**Work order**
For each line below, check for "center"; give only the total of lines where it occurs.

*** Opening of Extracted material ***

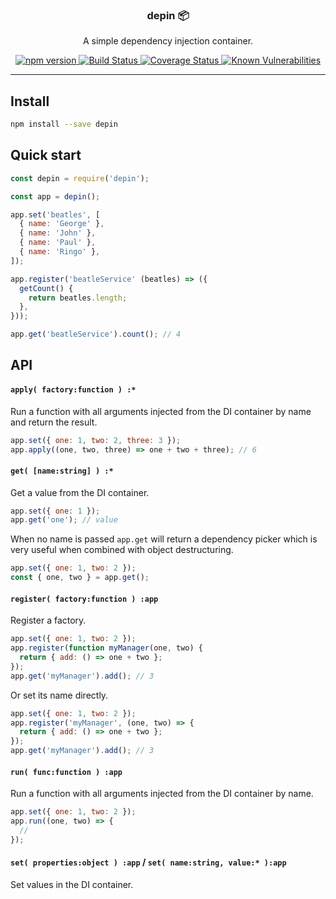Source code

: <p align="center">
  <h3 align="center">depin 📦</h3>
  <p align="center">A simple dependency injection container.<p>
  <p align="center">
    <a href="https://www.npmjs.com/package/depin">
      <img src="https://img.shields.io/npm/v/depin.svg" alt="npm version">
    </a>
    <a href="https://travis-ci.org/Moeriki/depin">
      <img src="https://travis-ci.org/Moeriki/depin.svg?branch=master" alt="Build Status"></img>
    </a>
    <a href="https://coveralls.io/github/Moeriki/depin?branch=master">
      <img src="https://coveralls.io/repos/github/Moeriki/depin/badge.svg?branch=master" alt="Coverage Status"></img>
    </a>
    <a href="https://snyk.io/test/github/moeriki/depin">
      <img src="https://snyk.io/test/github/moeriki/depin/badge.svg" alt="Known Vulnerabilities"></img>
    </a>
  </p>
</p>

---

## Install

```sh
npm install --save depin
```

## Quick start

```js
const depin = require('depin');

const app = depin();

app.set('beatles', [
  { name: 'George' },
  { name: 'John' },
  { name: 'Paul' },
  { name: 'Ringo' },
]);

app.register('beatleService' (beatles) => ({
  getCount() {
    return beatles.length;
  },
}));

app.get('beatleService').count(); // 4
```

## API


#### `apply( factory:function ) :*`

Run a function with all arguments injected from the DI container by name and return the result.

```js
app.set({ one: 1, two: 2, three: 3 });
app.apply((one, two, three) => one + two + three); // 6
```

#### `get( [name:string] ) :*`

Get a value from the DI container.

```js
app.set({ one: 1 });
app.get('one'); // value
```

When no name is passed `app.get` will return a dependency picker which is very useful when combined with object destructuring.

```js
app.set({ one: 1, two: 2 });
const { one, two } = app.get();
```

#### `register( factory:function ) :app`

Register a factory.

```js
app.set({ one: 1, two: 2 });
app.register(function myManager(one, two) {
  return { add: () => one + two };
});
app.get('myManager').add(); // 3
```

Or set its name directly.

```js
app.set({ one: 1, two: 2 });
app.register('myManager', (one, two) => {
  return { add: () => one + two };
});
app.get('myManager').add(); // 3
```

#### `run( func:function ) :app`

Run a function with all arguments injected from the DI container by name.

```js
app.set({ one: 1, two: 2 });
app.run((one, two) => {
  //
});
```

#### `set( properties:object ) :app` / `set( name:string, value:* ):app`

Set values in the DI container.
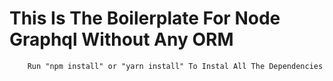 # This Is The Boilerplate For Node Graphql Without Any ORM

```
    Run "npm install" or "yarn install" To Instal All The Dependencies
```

*** Close of Extracted material ***

**The completed task**
4